The selection of the mixture stream 12 temperature is also determined by the composition of the feedstock materials. When the feedatock contains higher amounts of lighter hydrocarbons, the temperature of the mixture stream 12 can be set lower. As a result, the amount of fluid used in the first sparger 4 is increased and/or the amount of primary dilution steam used in the second sparger 8 is decreased since these amounts directly impact the temperature of the mixture stream 12. When the feedstock contains a higher amount of non-volatile hydrocarbons, the temperature of the mixture stream 12 should be set higher. As a result, the amount of fluid used in the first sparger 4 is decreased while the amount of primary dilution steam used in the second sparger 8 is increased. By carefully selecting a mixture stream temperature, the present invention can find applications in a wide variety of feedstock materials.

Typically, the temperature of the mixture stream 12 is set and controlled at between 600 and 950° F. (310 and 510° C.), preferably between 700 and 920° F. (370 and 490° C.), more preferably between 750 and 900° F. (400 and 480° C.), and most preferably between 810 and 890° F. (430 and 475° C.). These values will change with the concentrating volatiles in the feedstock as discussed above.

The temperature of mixture stream 12 is controlled by a control system 7 which comprises at least a temperature sensor and any known control device, such as a computer application. Preferably, the temperature sensors are thermocouples.

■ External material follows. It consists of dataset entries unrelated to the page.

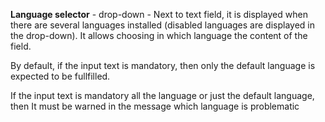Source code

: **Language selector** - drop-down - Next to text field, it is displayed when there are several languages installed (disabled languages are displayed in the drop-down). 
It allows choosing in which language the content of the field. 

By default, if the input text is mandatory, then only the default language is expected to be fullfilled. 

If the input text is mandatory all the language or just the default language, then It must be warned in the message which language is problematic
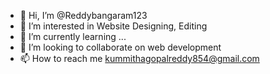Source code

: - 👋 Hi, I’m @Reddybangaram123
- 👀 I’m interested in Website Designing, Editing 
- 🌱 I’m currently learning ...
- 💞️ I’m looking to collaborate on web development
- 📫 How to reach me kummithagopalreddy854@gmail.com


<!---
Reddybangaram123/Reddybangaram123 is a ✨ special ✨ repository because its `README.md` (this file) appears on your GitHub profile.
You can click the Preview link to take a look at your changes.
--->
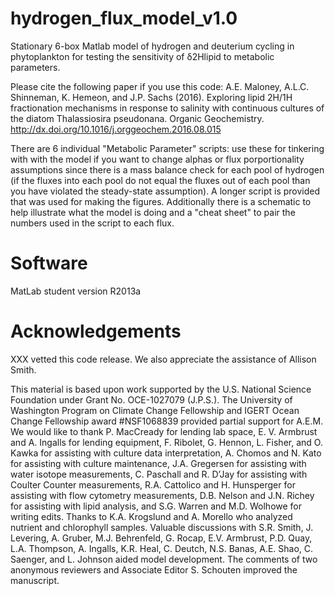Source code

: # hydrogen_flux_model_v1.0
Stationary 6-box Matlab model of hydrogen and deuterium cycling in phytoplankton for testing the sensitivity of δ2Hlipid to metabolic parameters. 

Please cite the following paper if you use this code:
A.E. Maloney, A.L.C. Shinneman, K. Hemeon, and J.P. Sachs (2016). Exploring lipid 2H/1H fractionation mechanisms in response to salinity with continuous cultures of the diatom Thalassiosira pseudonana. Organic Geochemistry. http://dx.doi.org/10.1016/j.orggeochem.2016.08.015

There are 6 individual "Metabolic Parameter" scripts: use these for tinkering with with the model if you want to change alphas or flux porportionality assumptions since there is a mass balance check for each pool of hydrogen (if the fluxes into each pool do not equal the fluxes out of each pool than you have violated the steady-state assumption). A longer script is provided that was used for making the figures. Additionally there is a schematic to help illustrate what the model is doing and a "cheat sheet" to pair the numbers used in the script to each flux.

# Software
MatLab student version R2013a

# Acknowledgements
XXX vetted this code release. We also appreciate the assistance of Allison Smith.

This material is based upon work supported by the U.S. National Science Foundation under Grant No. OCE-1027079 (J.P.S.). The University of Washington Program on Climate Change Fellowship and IGERT Ocean Change Fellowship award #NSF1068839 provided partial support for A.E.M. We would like to thank P. MacCready for lending lab space, E. V. Armbrust and A. Ingalls for lending equipment, F. Ribolet, G. Hennon, L. Fisher, and O. Kawka for assisting with culture data interpretation, A. Chomos and N. Kato for assisting with culture maintenance, J.A. Gregersen for assisting with water isotope measurements, C. Paschall and R. D’Jay for assisting with Coulter Counter measurements, R.A. Cattolico and H. Hunsperger for assisting with flow cytometry measurements, D.B. Nelson and J.N. Richey for assisting with lipid analysis, and S.G. Warren and M.D. Wolhowe for writing edits. Thanks to K.A. Krogslund and A. Morello who analyzed nutrient and chlorophyll samples. Valuable discussions with S.R. Smith, J. Levering, A. Gruber, M.J. Behrenfeld, G. Rocap, E.V. Armbrust, P.D. Quay, L.A. Thompson, A. Ingalls, K.R. Heal, C. Deutch, N.S. Banas, A.E. Shao, C. Saenger, and L. Johnson aided model development. The comments of two anonymous reviewers and Associate Editor S. Schouten improved the manuscript.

The control system 7 communicates with the fluid valve 14 and the primary dilution steam valve 15 so that the amount of the fluid and the primary dilution steam entering the two spargers is controlled.

In order to maintain a constant temperature for the mixture stream 12 mixing with flash steam 19 and entering the flash drum to achieve a constant ratio of vapor to liquid in the flash drum 5, and to avoid substantial temperature and flash vapor to liquid ratio variations, the present invention operates as follows: When a temperature for the mixture stream 12 before the flash drum 5 is set, the control system 7 automatically controls the fluid valve 14 and primary dilution steam valve 15 on the two spargers. When the control system 7 detects a drop of temperature of the mixture stream, it will cause the fluid valve 14 to reduce the injection of the fluid into the first sparger 4. If the temperature of the mixture stream starts to rise, the fluid valve will be opened wider to increase the injection of the fluid into the first sparger 4. In the preferred embodiment, the fluid latent heat of vaporization controls mixture stream temperature.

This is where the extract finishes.